Small feedlots are used by family beef farmers or dairy farmers raising heifers or housing dry cows. The feedlots are a place where cattle can be fed grain and hay on a regular basis. They usually consist of a feeding area, a barn or chutes, a water source, and shelter. You can supply these necessities in any number of ways, as long as the cattle have all the conditions to grow healthily.

Find a location with shelter. The ideal place will have land for a small pasture lot next to a pole barn. A shack or lean-to can be built fairly easily and should be considered if the feedlot will be continually used. If the area does not include at least trees, it is important that the cows have a pond or some other way to cool themselves in the summer. It is also important to have a way to catch the animals. If you do not have a pole barn, consider building chutes in the feedlot.

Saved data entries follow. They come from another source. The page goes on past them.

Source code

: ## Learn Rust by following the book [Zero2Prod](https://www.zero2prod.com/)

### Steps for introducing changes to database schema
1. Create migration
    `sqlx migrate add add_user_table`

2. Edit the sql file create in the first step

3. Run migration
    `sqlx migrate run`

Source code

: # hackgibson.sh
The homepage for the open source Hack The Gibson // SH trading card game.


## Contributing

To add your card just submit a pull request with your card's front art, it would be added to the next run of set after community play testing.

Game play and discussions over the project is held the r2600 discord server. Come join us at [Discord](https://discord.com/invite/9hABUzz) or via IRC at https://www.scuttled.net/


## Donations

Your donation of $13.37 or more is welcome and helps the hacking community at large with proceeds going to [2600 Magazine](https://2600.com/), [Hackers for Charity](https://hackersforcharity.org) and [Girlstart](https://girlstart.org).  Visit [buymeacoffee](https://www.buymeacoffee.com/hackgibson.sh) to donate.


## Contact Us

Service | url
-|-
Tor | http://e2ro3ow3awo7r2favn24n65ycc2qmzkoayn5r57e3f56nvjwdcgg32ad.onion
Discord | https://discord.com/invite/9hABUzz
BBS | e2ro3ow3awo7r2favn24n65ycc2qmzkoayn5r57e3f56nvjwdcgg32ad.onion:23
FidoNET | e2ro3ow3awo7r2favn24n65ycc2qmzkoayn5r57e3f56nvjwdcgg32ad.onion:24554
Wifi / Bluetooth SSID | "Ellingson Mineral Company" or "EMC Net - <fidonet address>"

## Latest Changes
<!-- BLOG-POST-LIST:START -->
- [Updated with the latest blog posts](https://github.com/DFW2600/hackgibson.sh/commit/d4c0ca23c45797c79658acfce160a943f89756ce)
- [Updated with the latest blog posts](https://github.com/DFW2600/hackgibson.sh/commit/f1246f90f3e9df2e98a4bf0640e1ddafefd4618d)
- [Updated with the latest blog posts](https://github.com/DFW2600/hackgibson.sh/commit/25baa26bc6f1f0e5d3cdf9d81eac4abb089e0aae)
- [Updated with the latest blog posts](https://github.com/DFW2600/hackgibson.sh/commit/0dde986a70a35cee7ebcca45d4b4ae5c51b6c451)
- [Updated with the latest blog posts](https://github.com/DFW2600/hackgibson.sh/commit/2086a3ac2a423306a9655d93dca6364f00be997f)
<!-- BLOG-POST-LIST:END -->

Build a fence around the small pasture area. The larger the area, the more grazing grass you can have. Small paddocks are also fine because grazing is not a top priority, since the cattle will be fed hay and grain. The area needs to be accessible by truck or tractor. Electric fences work much better at keeping cattle in than barbed wire.

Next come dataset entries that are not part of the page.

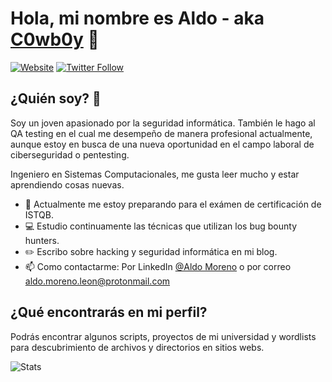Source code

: ### <h1>Hola, mi nombre es Aldo - aka [C0wb0y][website] 👋</h1>

[![Website](https://img.shields.io/website?label=aldomoreno.net&style=for-the-badge&url=https://aldomoreno.net/)](https://aldomoreno.net/)
[![Twitter Follow](https://img.shields.io/twitter/follow/_C0wb0y_?color=1DA1F2&logo=twitter&style=for-the-badge)](https://twitter.com/intent/follow?original_referer=https%3A%2F%2Fgithub.com%2F_C0wb0y_&screen_name=_C0wb0y_)

## ¿Quién soy? 🤔

Soy un joven apasionado por la seguridad informática. También le hago al QA testing en el cual me desempeño de manera profesional actualmente, aunque estoy en busca de una nueva oportunidad en el campo laboral de ciberseguridad o pentesting.

Ingeniero en Sistemas Computacionales, me gusta leer mucho y estar aprendiendo cosas nuevas.

- 🔭 Actualmente me estoy preparando para el exámen de certificación de ISTQB.
- 💻 Estudio continuamente las técnicas que utilizan los bug bounty hunters.
- ✏️ Escribo sobre hacking y seguridad informática en mi blog.
- 📫 Como contactarme: Por LinkedIn [@Aldo Moreno](https://www.linkedin.com/in/jose-aldo-moreno-leon/) o por correo aldo.moreno.leon@protonmail.com


## ¿Qué encontrarás en mi perfil?

Podrás encontrar algunos scripts, proyectos de mi universidad y wordlists para descubrimiento de archivos y directorios en sitios webs.

<img src="https://github-readme-stats.vercel.app/api?username=aldo-moreno-leon&show_icons=true&theme=chartreuse-dark" alt="Stats">

[website]: https://aldomoreno.net/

Provide a water source in the feedlot, such as a livestock water fountain. Creeks also work, but if they dry up during the hot months water will have to be continually brought to the feedlot. This is labor-intensive.

Place a hay bale ring in the pasture. Most farmers feed round bales, since they are more labor efficient. Set the round bale ring in a part of the feedlot that is easily accessible by the tractor but out of the way of the entrance.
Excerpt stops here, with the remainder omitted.